Stage shows had been perfected to a degree that the word spread far and wide: the group had to be seen in concert to be fully appreciated. The fall 1967 album The Lettermen!!!...and "Live!" drove home this point and produced the act's biggest hit, a medley of "Goin' Out of My Head" (introduced by Little Anthony and the Imperials in '64) and the more recent Frankie Valli smash "Can't Take My Eyes Off You." If it didn't seem at first that such a pairing would achieve major hit status, a lengthy stay on radio playlists and top ten ranking in February '68 made the medley concept viable for future works...plus it landed the guys their fourth Grammy nomination (though they were never winners). About the time the song revitalized the group's standing, Bob Engemann left and was replaced by Jim's brother, Don Pike, in a soon-to-be regular routine of lineup-shuffling.

Singer-songwriter Kelly Gordon had begun producing their sessions and his fresh approach suited them; Gordon and Dave Grusin composed the theme for the Doris Day film "Where Were You When the Lights Went Out?," a summer '68 comedy set during the November '65 Northeast U.S. power blackout. In one of the few instances where Doris didn't sing the theme for a movie she starred in, vocal duty was assigned to the Lettermen. Jim Pike took his first shot at solo success since '59 with "No Other Love" on Capitol, getting nowhere with it. In the summer of 1969, Tony and the Pike brothers scored a big hit with another Little Anthony number, "Hurt So Bad." They relied almost exclusively on tried-and-true oldies for single releases in '69 and '70 with a string of minor chart 45s to help boost album sales, tapping the inventory of Paul Anka ("Put Your Head on My Shoulder"), Robert Maxwell and Vic Dana ("Shangri-La"), Classics IV and Elvis Presley ("Traces/Memories Medley"), Jay and the Americans ("She Cried") and Freddie Scott ("Hey, Girl"). They also supplied the second season theme for NBC-TV's drama series Bracken's World, titled "Worlds."

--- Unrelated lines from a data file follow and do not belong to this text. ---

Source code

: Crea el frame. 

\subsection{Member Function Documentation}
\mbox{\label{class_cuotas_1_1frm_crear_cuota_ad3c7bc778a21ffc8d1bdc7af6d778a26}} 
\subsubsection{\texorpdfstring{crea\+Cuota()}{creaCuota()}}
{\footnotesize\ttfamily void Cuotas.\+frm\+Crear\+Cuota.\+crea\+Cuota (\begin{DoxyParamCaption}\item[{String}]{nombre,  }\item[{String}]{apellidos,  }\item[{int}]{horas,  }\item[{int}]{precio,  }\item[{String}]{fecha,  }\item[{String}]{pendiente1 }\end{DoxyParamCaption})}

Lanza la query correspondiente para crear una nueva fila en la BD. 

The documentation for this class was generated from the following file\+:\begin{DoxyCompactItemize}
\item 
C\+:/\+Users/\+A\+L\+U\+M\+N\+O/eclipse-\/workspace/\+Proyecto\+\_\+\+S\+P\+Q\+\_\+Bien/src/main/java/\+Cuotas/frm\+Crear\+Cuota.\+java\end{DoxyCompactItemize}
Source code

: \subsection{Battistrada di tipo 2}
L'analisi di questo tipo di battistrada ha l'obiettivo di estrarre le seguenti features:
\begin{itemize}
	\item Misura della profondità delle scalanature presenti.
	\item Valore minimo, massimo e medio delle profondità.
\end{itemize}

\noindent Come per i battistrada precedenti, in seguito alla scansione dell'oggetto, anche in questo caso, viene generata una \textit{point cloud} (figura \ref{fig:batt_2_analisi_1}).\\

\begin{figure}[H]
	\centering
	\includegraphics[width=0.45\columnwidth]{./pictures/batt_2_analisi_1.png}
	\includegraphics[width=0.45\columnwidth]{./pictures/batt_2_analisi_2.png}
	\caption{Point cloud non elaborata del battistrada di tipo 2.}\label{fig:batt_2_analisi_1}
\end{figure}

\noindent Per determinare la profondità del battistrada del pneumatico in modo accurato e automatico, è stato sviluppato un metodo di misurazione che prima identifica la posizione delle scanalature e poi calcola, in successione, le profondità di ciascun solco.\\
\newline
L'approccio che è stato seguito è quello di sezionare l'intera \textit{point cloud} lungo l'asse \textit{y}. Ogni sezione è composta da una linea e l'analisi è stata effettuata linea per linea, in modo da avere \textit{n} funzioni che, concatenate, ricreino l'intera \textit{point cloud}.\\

More solo projects fell flat, including a third try with Jim (a remake of The Neon Philharmonics's 1969 hit "Morning Girl") and a final attempt from Tony with Elton John and Bernie Taupin's "The Greatest Discovery." The group's last notable single came in 1971 with a cover of John Lennon's "Love." Jim lost his voice around 1974 and was forced to quit; the affliction lasted several years. Another brother, Donny Pike, came on board, and it's possible many fans barely noticed the difference. Tony Butala has kept The Lettermen going under the original name ever since with several newer members coming and going. In the early '80s, after the gradual recovery of Jim Pike's vocal cords, he and Bob Engemann formed a new trio, Reunion. With a very similar sound (frequently incorporating the group's hits into performances), the slightly-off-center-Lettermen act was accessible to enlightened audiences for many years.